§ TASK DETAILS
Do any lines in the data below contain "불구하고"? If so, copy every one of them.

§ ENTRIES PROVIDED

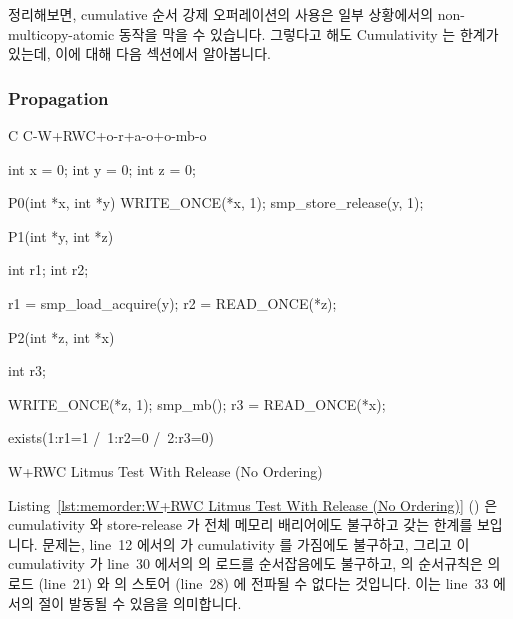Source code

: 정리해보면, cumulative 순서 강제 오퍼레이션의 사용은 일부 상황에서의
non-multicopy-atomic 동작을 막을 수 있습니다.
그렇다고 해도 Cumulativity 는 한계가 있는데, 이에 대해 다음 섹션에서
알아봅니다.

\subsubsection{Propagation}
\label{sec:memorder:Propagation}

\begin{listing}[tbp]
{ \scriptsize
\begin{verbbox}[\LstLineNo]
C C-W+RWC+o-r+a-o+o-mb-o

{
int x = 0;
int y = 0;
int z = 0;
}

P0(int *x, int *y)
{
  WRITE_ONCE(*x, 1);
  smp_store_release(y, 1);
}

P1(int *y, int *z)
{
  int r1;
  int r2;

  r1 = smp_load_acquire(y);
  r2 = READ_ONCE(*z);
}

P2(int *z, int *x)
{
  int r3;

  WRITE_ONCE(*z, 1);
  smp_mb();
  r3 = READ_ONCE(*x);
}

exists(1:r1=1 /\ 1:r2=0 /\ 2:r3=0)
\end{verbbox}
}
\centering
\theverbbox
\caption{W+RWC Litmus Test With Release (No Ordering)}
\label{lst:memorder:W+RWC Litmus Test With Release (No Ordering)}
\end{listing}

Listing~\ref{lst:memorder:W+RWC Litmus Test With Release (No Ordering)}
()
은 cumulativity 와 store-release 가 전체 메모리 배리어에도 불구하고 갖는 한계를
보입니다.
문제는, line~12 에서의  가 cumulativity 를 가짐에도
불구하고, 그리고 이 cumulativity 가 line~30 에서의  의 로드를
순서잡음에도 불구하고,  의 순서규칙은  의 로드
(line~21) 와  의 스토어 (line~28) 에 전파될 수 없다는 것입니다.
이는 line~33 에서의  절이 발동될 수 있음을 의미합니다.
\iffalse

§ EXERCISE SOLUTION
은 cumulativity 와 store-release 가 전체 메모리 배리어에도 불구하고 갖는 한계를
불구하고, 그리고 이 cumulativity 가 line~30 에서의  의 로드를
순서잡음에도 불구하고,  의 순서규칙은  의 로드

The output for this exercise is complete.